Mentre aspettava che arrivasse, la sua testa si era riempita di frasi ed epiteti poco carini da rivolgergli, ma ora che se lo ritrovava accanto non sapeva come iniziare. A differenza di quella mattina a scuola, Matteo aveva lasciato sciolti i capelli riccioli e se li era pettinati all'indietro con il gel; indossava una camicia bianca con le maniche arrotolate fino ai gomiti e, intorno al collo, brillava una catenina d'argento. Era molto elegante, ma lei era troppo preoccupata per notare come in quel momento fosse più bello che mai. L'unica cosa che la raggiunse fu l'odore della sua pelle: sapeva di profumo da uomo e tabacco. Era abbigliato a festa e ricordò la musica che aveva sentito dall'altro lato della cornetta quando l'aveva chiamata. Era venuto via in fretta da una discoteca per venire a prenderla.

«Cosa è successo? Rebecca dov'è?» pronunciò queste domande dopo qualche attimo di silenzio, mentre lui teneva gli occhi fissi sulla strada davanti a sé e le mani strette sul volante. Lo sguardo di lei si soffermò su quest'ultime, sopra il dorso era impresso il timbro di un locale, e le sue pupille si sgranarono quando notarono le nocche sbucciate.

«Matteo, cosa—»

La interruppe sbuffando.

«Avete fatto un casino, Marika. Tu e Rebecca, scambiandovi.»

Nell'abitacolo calò il gelo. I sensi di colpa le strinsero la gola e fu costretta a fare appello a tutta la sua forza di volontà per ricacciare indietro le lacrime.

Lui non le diede il tempo di rispondere perché continuò: «Non chiedermi come perché non lo so, ma il padre di Andrea lo ha saputo e li ha convocati entrambi, Jack e Rebecca. Loro non lo sanno, ma stanno andando da lui».

Il gelo prese possesso pure di tutte le sue terminazioni nervose. Rabbrividì.

«Perché mi hai chiamata, Matteo?» mormorò voltandosi verso di lui.

Il ragazzo serrò la presa sul volante e le lanciò un'occhiata fugace. Da quando era salita era la priva volta che le loro iridi si incontravano.

«Perché altrimenti non me l'avresti mai perdonato e non voglio deluderti ancora.»

Il suo cuore sussultò.
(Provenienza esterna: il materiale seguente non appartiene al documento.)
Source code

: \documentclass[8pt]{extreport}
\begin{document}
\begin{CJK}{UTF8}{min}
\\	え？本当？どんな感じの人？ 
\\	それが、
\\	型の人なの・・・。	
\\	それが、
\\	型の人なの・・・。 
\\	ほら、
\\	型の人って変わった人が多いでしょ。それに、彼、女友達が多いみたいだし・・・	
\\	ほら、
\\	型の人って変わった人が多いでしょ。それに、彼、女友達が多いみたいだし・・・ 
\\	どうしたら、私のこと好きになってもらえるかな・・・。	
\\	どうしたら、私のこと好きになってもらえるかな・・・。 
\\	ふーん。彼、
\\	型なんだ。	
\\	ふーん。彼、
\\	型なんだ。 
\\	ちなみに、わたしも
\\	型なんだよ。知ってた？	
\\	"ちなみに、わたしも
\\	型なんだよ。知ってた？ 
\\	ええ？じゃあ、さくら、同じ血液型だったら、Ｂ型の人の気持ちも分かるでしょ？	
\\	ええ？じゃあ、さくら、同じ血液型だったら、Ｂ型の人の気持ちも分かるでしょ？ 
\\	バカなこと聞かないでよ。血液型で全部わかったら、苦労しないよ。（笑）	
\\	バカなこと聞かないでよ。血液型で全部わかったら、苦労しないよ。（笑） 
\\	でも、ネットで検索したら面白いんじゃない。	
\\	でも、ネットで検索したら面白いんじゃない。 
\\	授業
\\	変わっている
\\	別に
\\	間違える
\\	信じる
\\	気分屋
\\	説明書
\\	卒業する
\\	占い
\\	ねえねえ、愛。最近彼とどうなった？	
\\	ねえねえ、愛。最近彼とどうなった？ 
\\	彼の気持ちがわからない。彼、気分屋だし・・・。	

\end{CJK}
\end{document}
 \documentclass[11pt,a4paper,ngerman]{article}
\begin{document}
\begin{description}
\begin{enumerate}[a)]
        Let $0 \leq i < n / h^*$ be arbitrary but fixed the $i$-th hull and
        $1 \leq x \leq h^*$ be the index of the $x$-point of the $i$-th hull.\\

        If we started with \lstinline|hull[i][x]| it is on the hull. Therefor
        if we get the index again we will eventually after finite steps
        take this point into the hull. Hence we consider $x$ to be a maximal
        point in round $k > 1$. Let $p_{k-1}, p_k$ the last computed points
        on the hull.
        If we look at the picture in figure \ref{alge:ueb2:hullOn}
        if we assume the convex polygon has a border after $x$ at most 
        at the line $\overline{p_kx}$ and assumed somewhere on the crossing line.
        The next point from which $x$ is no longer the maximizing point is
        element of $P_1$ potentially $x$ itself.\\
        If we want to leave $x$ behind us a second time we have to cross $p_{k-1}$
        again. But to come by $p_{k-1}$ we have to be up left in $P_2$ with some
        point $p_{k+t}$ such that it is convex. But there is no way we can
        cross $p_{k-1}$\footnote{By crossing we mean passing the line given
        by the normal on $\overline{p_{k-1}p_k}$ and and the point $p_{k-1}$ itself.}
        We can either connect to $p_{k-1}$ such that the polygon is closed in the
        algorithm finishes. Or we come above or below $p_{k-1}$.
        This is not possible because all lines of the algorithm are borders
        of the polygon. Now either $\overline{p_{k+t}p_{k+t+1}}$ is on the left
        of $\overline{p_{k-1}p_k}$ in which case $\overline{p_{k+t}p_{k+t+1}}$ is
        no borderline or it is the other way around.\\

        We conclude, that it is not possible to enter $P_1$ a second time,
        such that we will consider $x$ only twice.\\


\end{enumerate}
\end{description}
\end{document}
Gli occhi di lui erano carichi di un pentimento che le parve sincero e per qualche attimo la spiazzò. Preda delle troppe emozioni forti che le stavano scuotendo il petto, le parole le sfuggirono dalle labbra.

«Perché mi hai lasciata andare giovedì?»

Matteo frenò di fronte a un semaforo rosso e nell'attesa che scattasse il verde spostò lo sguardo fino a incrociare quello di lei. Gli sudavano le mani. «Perché forse avevi ragione quando mi hai definito un ipocrita. Ho fatto il moralista quando sapevo benissimo di essere più in torto di te e mi dispiace essermene accorto solo ora.»

Marika rimase in silenzio mentre le sue iridi non riuscivano a staccarsi da quelle verdi di lui. Sperava di ricevere tutt'altra risposta. Questa l'aveva solo confusa.

Come scattò il verde, Matteo ripartì e pochi minuti dopo accostò la macchina a un marciapiede. Poco più avanti, una folla di giovani era stipata sotto un'insegna al neon che riportava in caratteri cubitali il nome di una delle più rinomate discoteche della città: il Genis. Marika non ci era mai stata perché l'ingresso era permesso solo ai maggiorenni, ma ne aveva sentito parlare. Lei e Rebecca avevano già stabilito che di ritorno dalle vacanze, quell'estate, il locale sarebbe stata la loro prima tappa da neomaggiorenni, ma la frase che pronunciò Matteo le suggerì che avrebbero cambiato idea. «Il padre di Andrea è il proprietario della discoteca da un paio d'anni. Jack e Rebecca dovrebbero già essere qui.»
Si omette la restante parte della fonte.